[Dataset items]
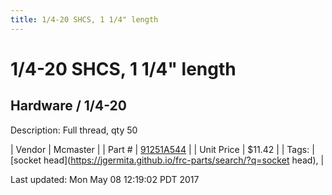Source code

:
 ```yaml
---
title: 1/4-20 SHCS, 1 1/4" length
---
```


# 1/4-20 SHCS, 1 1/4" length
## Hardware / 1/4-20
Description: 	Full thread, qty 50 

| Vendor | Mcmaster | 
| Part # | [91251A544](https://www.mcmaster.com/#91251A544) | 
| Unit Price | $11.42 | 
| Tags: | [socket head](https://jgermita.github.io/frc-parts/search/?q=socket head),  | 

Last updated: Mon May 08 12:19:02 PDT 2017
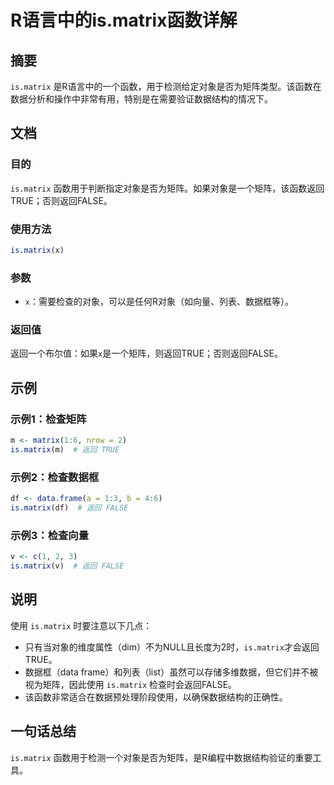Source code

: <!--
Meta Description: # R语言中的is.matrix函数详解 ## 摘要 `is.matrix` 是R语言中的一个函数，用于检测给定对象是否为矩阵类型。该函数在数据分析和操作中非常有用，特别是在需要验证数据结构的情况下。 ## 文档 ### 目的 `is.matrix` 函数用于判断指定对象是否为矩阵。如果对象是一个矩...
Meta Keywords: matrix, 否则返回false, data, frame, false
-->

# R语言中的is.matrix函数详解

## 摘要
`is.matrix` 是R语言中的一个函数，用于检测给定对象是否为矩阵类型。该函数在数据分析和操作中非常有用，特别是在需要验证数据结构的情况下。

## 文档
### 目的
`is.matrix` 函数用于判断指定对象是否为矩阵。如果对象是一个矩阵，该函数返回TRUE；否则返回FALSE。

### 使用方法
```R
is.matrix(x)
```

### 参数
- `x`：需要检查的对象，可以是任何R对象（如向量、列表、数据框等）。

### 返回值
返回一个布尔值：如果`x`是一个矩阵，则返回TRUE；否则返回FALSE。

## 示例
### 示例1：检查矩阵
```R
m <- matrix(1:6, nrow = 2)
is.matrix(m)  # 返回 TRUE
```

### 示例2：检查数据框
```R
df <- data.frame(a = 1:3, b = 4:6)
is.matrix(df)  # 返回 FALSE
```

### 示例3：检查向量
```R
v <- c(1, 2, 3)
is.matrix(v)  # 返回 FALSE
```

## 说明
使用 `is.matrix` 时要注意以下几点：
- 只有当对象的维度属性（dim）不为NULL且长度为2时，`is.matrix`才会返回TRUE。
- 数据框（data frame）和列表（list）虽然可以存储多维数据，但它们并不被视为矩阵，因此使用 `is.matrix` 检查时会返回FALSE。
- 该函数非常适合在数据预处理阶段使用，以确保数据结构的正确性。

## 一句话总结
`is.matrix` 函数用于检测一个对象是否为矩阵，是R编程中数据结构验证的重要工具。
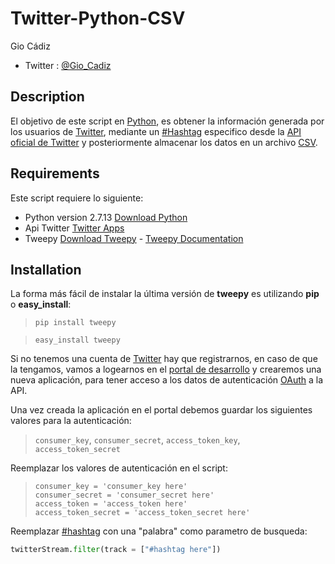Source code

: Twitter-Python-CSV
===============
Gio Cádiz
* Twitter : [@Gio_Cadiz](https://twitter.com/Gio_Cadiz)
## Description
El objetivo de este script en [Python](https://es.wikipedia.org/wiki/Python), es obtener la información generada por los 
usuarios de [Twitter](https://twitter.com/),
mediante un [#Hashtag](https://es.wikipedia.org/wiki/Hashtag) especifico desde la  [API oficial de Twitter](https://apps.twitter.com/) 
y posteriormente almacenar los datos en un archivo [CSV](https://es.wikipedia.org/wiki/Valores_separados_por_comas).


## Requirements
Este script requiere lo siguiente:
* Python version 2.7.13 [Download Python](https://www.python.org/downloads/)
* Api Twitter [Twitter Apps](https://apps.twitter.com/)
* Tweepy [Download Tweepy](https://pypi.python.org/pypi/tweepy/3.5.0) - [Tweepy Documentation](http://pythonhosted.org/tweepy/)

## Installation
La forma más fácil de instalar la última versión de **tweepy** es utilizando **pip** o **easy_install**:
>`pip install tweepy`

>`easy_install tweepy`

Si no tenemos una cuenta de [Twitter](https://twitter.com/) hay que registrarnos, en caso de que la tengamos, 
vamos a logearnos en el [portal de desarrollo](https://apps.twitter.com/) y crearemos una nueva aplicación, 
para tener acceso a los datos de autenticación [OAuth](https://es.wikipedia.org/wiki/OAuth) a la API.
>
Una vez creada la aplicación en el portal debemos guardar los siguientes valores para la autenticación:
>`consumer_key`,
>`consumer_secret`,
>`access_token_key`,
>`access_token_secret`
>
Reemplazar los valores de autenticación en el script:

>`consumer_key = 'consumer_key here'`<br/>
>`consumer_secret = 'consumer_secret here'`<br/>
>`access_token = 'access_token here'`<br/>
>`access_token_secret = 'access_token_secret here'`
>
Reemplazar [#hashtag](https://es.wikipedia.org/wiki/Hashtag) con una "palabra" como parametro de busqueda: 
```python
twitterStream.filter(track = ["#hashtag here"])
```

*TASK BRIEF*:
How many of the lines above include the string "autenticación"? Answer with the number only.

*COMPLETED TASK*:
3